When a line below contains the word "whether", copy that line.

[Document images with source code]
● ● ● ●
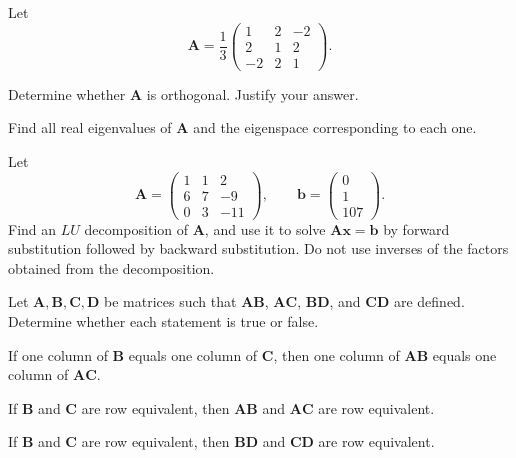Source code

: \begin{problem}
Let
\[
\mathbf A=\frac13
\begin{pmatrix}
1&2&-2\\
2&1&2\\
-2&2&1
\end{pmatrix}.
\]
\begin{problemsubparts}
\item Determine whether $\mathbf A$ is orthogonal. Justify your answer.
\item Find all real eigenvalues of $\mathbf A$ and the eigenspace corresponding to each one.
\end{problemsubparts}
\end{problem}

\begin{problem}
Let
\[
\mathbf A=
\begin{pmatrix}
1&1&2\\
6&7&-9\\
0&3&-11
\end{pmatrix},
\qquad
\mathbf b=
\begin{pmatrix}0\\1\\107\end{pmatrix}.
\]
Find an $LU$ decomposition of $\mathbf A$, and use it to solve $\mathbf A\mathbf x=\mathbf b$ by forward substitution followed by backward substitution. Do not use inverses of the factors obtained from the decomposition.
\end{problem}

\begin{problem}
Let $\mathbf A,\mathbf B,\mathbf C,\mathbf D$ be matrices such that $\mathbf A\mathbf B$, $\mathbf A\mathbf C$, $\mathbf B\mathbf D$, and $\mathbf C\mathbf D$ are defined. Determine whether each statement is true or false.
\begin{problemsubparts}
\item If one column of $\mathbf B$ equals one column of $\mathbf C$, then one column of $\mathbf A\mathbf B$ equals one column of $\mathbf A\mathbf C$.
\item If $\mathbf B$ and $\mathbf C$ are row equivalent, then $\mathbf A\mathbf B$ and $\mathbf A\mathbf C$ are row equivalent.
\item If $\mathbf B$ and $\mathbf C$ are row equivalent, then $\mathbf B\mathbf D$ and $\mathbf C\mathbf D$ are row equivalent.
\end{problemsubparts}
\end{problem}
● ● ● ●
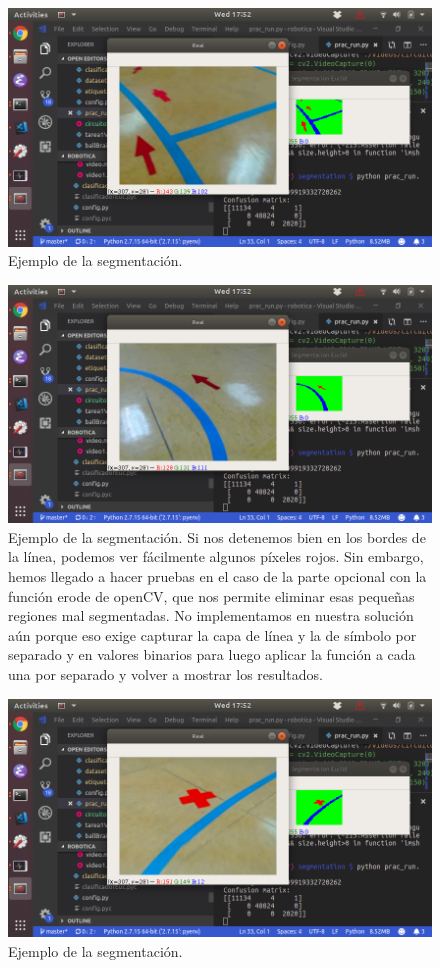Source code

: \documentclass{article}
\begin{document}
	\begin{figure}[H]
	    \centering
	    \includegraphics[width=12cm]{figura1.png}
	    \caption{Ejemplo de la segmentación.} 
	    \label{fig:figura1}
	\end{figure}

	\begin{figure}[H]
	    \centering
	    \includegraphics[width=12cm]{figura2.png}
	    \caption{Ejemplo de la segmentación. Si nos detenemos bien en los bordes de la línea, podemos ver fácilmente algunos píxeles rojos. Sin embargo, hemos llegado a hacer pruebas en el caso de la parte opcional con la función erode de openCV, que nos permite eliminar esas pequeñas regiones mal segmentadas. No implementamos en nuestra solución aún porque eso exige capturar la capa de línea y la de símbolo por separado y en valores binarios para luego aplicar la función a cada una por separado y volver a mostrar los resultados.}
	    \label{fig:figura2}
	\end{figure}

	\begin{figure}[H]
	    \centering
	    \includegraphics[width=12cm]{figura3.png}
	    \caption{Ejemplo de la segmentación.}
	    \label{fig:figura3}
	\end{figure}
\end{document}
● ● ● ●
### Problem solution
\item Determine whether $\mathbf A$ is orthogonal. Justify your answer.
Let $\mathbf A,\mathbf B,\mathbf C,\mathbf D$ be matrices such that $\mathbf A\mathbf B$, $\mathbf A\mathbf C$, $\mathbf B\mathbf D$, and $\mathbf C\mathbf D$ are defined. Determine whether each statement is true or false.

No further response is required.